---- RECORDS SHOWN

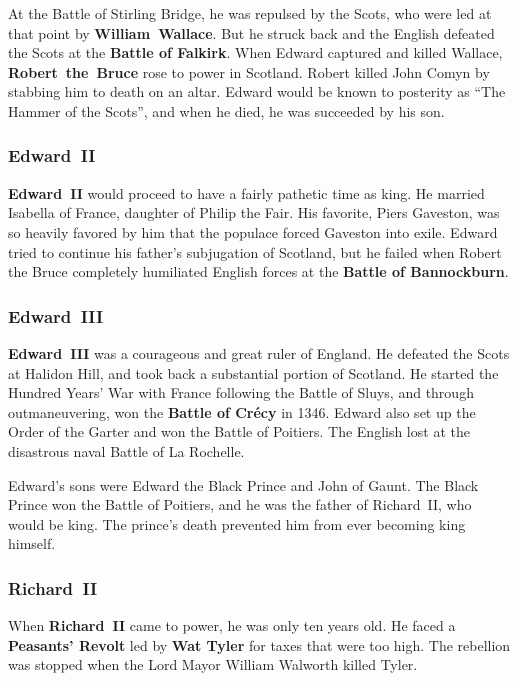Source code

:At the Battle of Stirling Bridge, he was repulsed by the Scots,
who were led at that point by \textbf{William~Wallace}.
But he struck back and the English defeated the Scots at the \textbf{Battle of Falkirk}.
When Edward captured and killed Wallace, \textbf{Robert~the~Bruce} rose to power in Scotland.
Robert killed John Comyn by stabbing him to death on an altar.
Edward would be known to posterity as ``The Hammer of the Scots'',
and when he died, he was succeeded by his son.

\subsubsection*{Edward~II}

\textbf{Edward~II} would proceed to have a fairly pathetic time as king.
He married Isabella of France, daughter of Philip the Fair.
His favorite, Piers Gaveston,
was so heavily favored by him that the populace forced Gaveston into exile.
Edward tried to continue his father's subjugation of Scotland,
but he failed when Robert the Bruce completely humiliated English forces
at the \textbf{Battle of Bannockburn}.

\subsubsection*{Edward~III}

\textbf{Edward~III} was a courageous and great ruler of England.
He defeated the Scots at Halidon Hill, and took back a substantial portion of Scotland.
He started the Hundred Years' War with France following the Battle of Sluys,
and through outmaneuvering, won the \textbf{Battle of Cr\'ecy} in 1346.
Edward also set up the Order of the Garter and won the Battle of Poitiers.
The English lost at the disastrous naval Battle of La Rochelle.

Edward's sons were Edward the Black Prince and John of Gaunt.
The Black Prince won the Battle of Poitiers, and he was the father of Richard~II, who would be king.
The prince's death prevented him from ever becoming king himself.

\subsubsection*{Richard~II}

When \textbf{Richard~II} came to power, he was only ten years old.
He faced a \textbf{Peasants' Revolt} led by \textbf{Wat Tyler} for taxes that were too high.
The rebellion was stopped when the Lord Mayor William Walworth killed Tyler.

--------

TASK TO CARRY OUT: Please retype every record shown above, exactly as written, but without pictures.

ANSWER BELOW:
Source code

:At the Battle of Stirling Bridge, he was repulsed by the Scots,
who were led at that point by \textbf{William~Wallace}.
But he struck back and the English defeated the Scots at the \textbf{Battle of Falkirk}.
When Edward captured and killed Wallace, \textbf{Robert~the~Bruce} rose to power in Scotland.
Robert killed John Comyn by stabbing him to death on an altar.
Edward would be known to posterity as ``The Hammer of the Scots'',
and when he died, he was succeeded by his son.

\subsubsection*{Edward~II}

\textbf{Edward~II} would proceed to have a fairly pathetic time as king.
He married Isabella of France, daughter of Philip the Fair.
His favorite, Piers Gaveston,
was so heavily favored by him that the populace forced Gaveston into exile.
Edward tried to continue his father's subjugation of Scotland,
but he failed when Robert the Bruce completely humiliated English forces
at the \textbf{Battle of Bannockburn}.

\subsubsection*{Edward~III}

\textbf{Edward~III} was a courageous and great ruler of England.
He defeated the Scots at Halidon Hill, and took back a substantial portion of Scotland.
He started the Hundred Years' War with France following the Battle of Sluys,
and through outmaneuvering, won the \textbf{Battle of Cr\'ecy} in 1346.
Edward also set up the Order of the Garter and won the Battle of Poitiers.
The English lost at the disastrous naval Battle of La Rochelle.

Edward's sons were Edward the Black Prince and John of Gaunt.
The Black Prince won the Battle of Poitiers, and he was the father of Richard~II, who would be king.
The prince's death prevented him from ever becoming king himself.

\subsubsection*{Richard~II}

When \textbf{Richard~II} came to power, he was only ten years old.
He faced a \textbf{Peasants' Revolt} led by \textbf{Wat Tyler} for taxes that were too high.
The rebellion was stopped when the Lord Mayor William Walworth killed Tyler.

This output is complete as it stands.